Data Minimization in Web APIs

The purpose of this document is to highlight the importance of the Data Minimization architectural principle to all W3C Working Groups and to promote consideration of data minimization from the outset during the creation of deliverables. Doing so can contribute to Privacy by Design and reduce privacy and confidentiality risks associated with API and protocol designs.

Introduction

User privacy is an important feature of the Web. Web users need to be able to understand when they are potentially exposing private information and make informed decisions about when and how this information is exposed. An increasing number of APIs are being deployed which have a potential impact on user privacy. For example, a Web application could invoke a browser-based API that requests access to an event in the user's calendar. These types of APIs open up new possibilities for Web Application developers to build rich user experiences not previously possible on the Web. However, these emerging APIs, even when used as designed and with the user's consent, can open up the user to potential privacy infringement.

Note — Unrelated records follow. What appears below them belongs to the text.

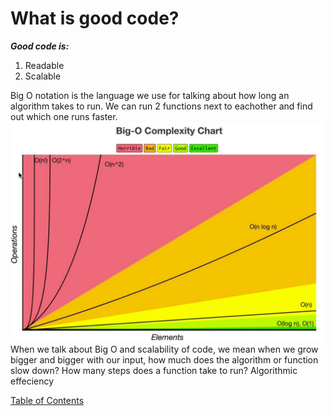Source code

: # What is good code?

**_Good code is:_**

1. Readable
2. Scalable

Big O notation is the language we use for talking about how long an algorithm takes to run.
We can run 2 functions next to eachother and find out which one runs faster.
![big o complexity chart](img/bigO-complex.png)
When we talk about Big O and scalability of code, we mean when we grow bigger and bigger with our input, how much does the algorithm or function slow down?
How many steps does a function take to run?
Algorithmic effeciency

[Table of Contents](../README.md)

One way to mitigate the potential damage to user privacy is to design these APIs in such a way that the data returned to the Web application context is only what is requested (and no more) and to enable (and encourage) Web application developers to design their applications to only request the data needed. This approach minimizes the amount of privacy-infringing data available to the application (and therefore, to other applications or agents which might gain access to this context) at any given time.

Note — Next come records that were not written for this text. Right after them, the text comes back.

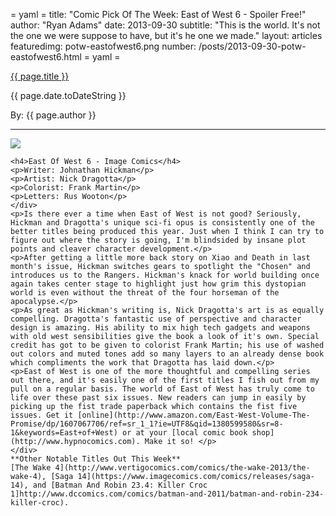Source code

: = yaml =
title: "Comic Pick Of The Week: East of West 6 - Spoiler Free!"
author: "Ryan Adams"
date: 2013-09-30
subtitle: "This is the world. It's not the one we were suppose to have, but it's he one we made."
layout: articles
featuredimg: potw-eastofwest6.png
number: /posts/2013-09-30-potw-eastofwest6.html
= yaml =

<a href="{{ page.url }}" class='postTitleLink'><p class='postTitle'>{{ page.title }}</p></a>
<p class='postPublished'>{{ page.date.toDateString }}</p>
<p class='postAuthor'>By: {{ page.author }}</p>
<hr>

<div>
  <div class='articleSection'>
    <img src='/images/forPosts/eastofwest06.png' class='articlesCover group'>

    <h4>East Of West 6 - Image Comics</h4>
    <p>Writer: Johnathan Hickman</p>
    <p>Artist: Nick Dragotta</p>
    <p>Colorist: Frank Martin</p>
    <p>Letters: Rus Wooton</p>
    </div>
    <p>Is there ever a time when East of West is not good? Seriously, Hickman and Dragotta's unique sci-fi opus is consistently one of the better titles being produced this year. Just when I think I can try to figure out where the story is going, I'm blindsided by insane plot points and cleaver character development.</p>
    <p>After getting a little more back story on Xiao and Death in last month's issue, Hickman switches gears to spotlight the "Chosen" and introduces us to the Rangers. Hickman's knack for world building once again takes center stage to highlight just how grim this dystopian world is even without the threat of the four horseman of the apocalypse.</p>
    <p>As great as Hickman's writing is, Nick Dragotta's art is as equally compelling. Dragotta's fantastic use of perspective and character design is amazing. His ability to mix high tech gadgets and weapons with old west sensibilities give the book a look of it's own. Special credit has got to be given to colorist Frank Martin; his use of washed out colors and muted tones add so many layers to an already dense book which compliments the work that Dragotta has laid down.</p>
    <p>East of West is one of the more thoughtful and compelling series out there, and it's easily one of the first titles I fish out from my pull on a regular basis. The world of East of West has truly come to life over these past six issues. New readers can jump in easily by picking up the fist trade paperback which contains the fist five issues. Get it [online](http://www.amazon.com/East-West-Volume-The-Promise/dp/1607067706/ref=sr_1_1?ie=UTF8&qid=1380599580&sr=8-1&keywords=East+of+West) or at your [local comic book shop](http://www.hypnocomics.com). Make it so! </p>
    </div>
    **Other Notable Titles Out This Week**  
    [The Wake 4](http://www.vertigocomics.com/comics/the-wake-2013/the-wake-4), [Saga 14](https://www.imagecomics.com/comics/releases/saga-14), and [Batman And Robin 23.4: Killer Croc 1]http://www.dccomics.com/comics/batman-and-2011/batman-and-robin-234-killer-croc).
</div>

Malicious programs can use many mechanisms to surreptitiously obtain personal information. Data minimization does not address all of these. For example, even in the case where an API is returning only the minimum data requested, a malicious script might make multiple API calls or store information against the user's wishes over a period of time. Data minimization, as a pattern for API specification and engineering, does not seek to solve these problems.

This paper introduces the concept of data Minimization, traces the roots of this approach and discusses some approaches to minimization applicable to the design of Web application APIs which deal with personal data. The intended audience of this document is efforts inside or outside of W3C engaged in Web application API design.

Considering Privacy on the Web

User privacy on the Web is a multifaced topic which defies easy answers often causes great disagreement and debate. This document does not seek to analyze all facets of Web privacy. However, it does recognize the fact that awareness of Web privacy issues is on the rise, both on the part of Web users and Web developers. In the last two years, the W3C has run several workshops and launched two new groups on topics related to user privacy. The IETF has also expanded its activities in the privacy space. Strong privacy laws are in force in many parts of the world and being discussed in others.

Privacy on the Web is a topic that overlaps technical, social, regulatory and emotional barriers and is therefore difficult to pin down when creating a technical specification. This paper therefore chooses to focus on one sub-topic of data sercurity, the concept of data minimization.

Introducing Data Minimization

In their 1975 paper The Protection of Information in Computer Systems, computer scientists Jerome Saltzer and Michael Schroeder articulated a principle of “least privilege:”

Every program and every user of the system should operate using the least set of privileges necessary to complete the job. Primarily, this principle limits the damage that can result from an accident or error. It also reduces the number of potential interactions among privileged programs to the minimum for correct operation, so that unintentional, unwanted, or improper uses of privilege are less likely to occur.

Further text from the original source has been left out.